Records for the exercise:
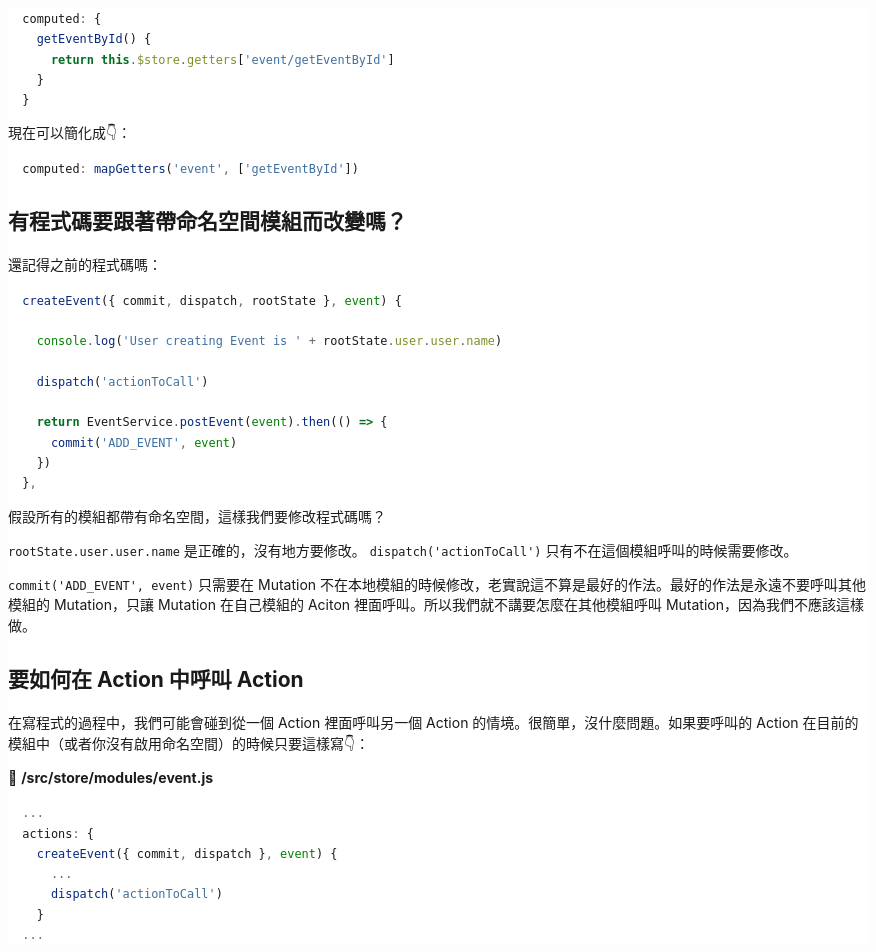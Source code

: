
 ```javascript
  computed: {
    getEventById() {
      return this.$store.getters['event/getEventById']
    }
  }
```

現在可以簡化成👇：

```javascript
  computed: mapGetters('event', ['getEventById'])
```

## 有程式碼要跟著帶命名空間模組而改變嗎？

還記得之前的程式碼嗎：

```javascript
  createEvent({ commit, dispatch, rootState }, event) {
  
    console.log('User creating Event is ' + rootState.user.user.name)
    
    dispatch('actionToCall')
    
    return EventService.postEvent(event).then(() => {
      commit('ADD_EVENT', event)
    })
  },
```

假設所有的模組都帶有命名空間，這樣我們要修改程式碼嗎？

`rootState.user.user.name` 是正確的，沒有地方要修改。
`dispatch('actionToCall')` 只有不在這個模組呼叫的時候需要修改。

`commit('ADD_EVENT', event)` 只需要在 Mutation 不在本地模組的時候修改，老實說這不算是最好的作法。最好的作法是永遠不要呼叫其他模組的 Mutation，只讓 Mutation 在自己模組的 Aciton 裡面呼叫。所以我們就不講要怎麼在其他模組呼叫 Mutation，因為我們不應該這樣做。

## 要如何在 Action 中呼叫 Action

在寫程式的過程中，我們可能會碰到從一個 Action 裡面呼叫另一個 Action 的情境。很簡單，沒什麼問題。如果要呼叫的 Action 在目前的模組中（或者你沒有啟用命名空間）的時候只要這樣寫👇：

📃 **/src/store/modules/event.js**

```javascript
  ...
  actions: {
    createEvent({ commit, dispatch }, event) {
      ...
      dispatch('actionToCall')
    }
  ...
```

What is needed: Supply only the number of lines above in which "store" occurs.

Exercise output: 2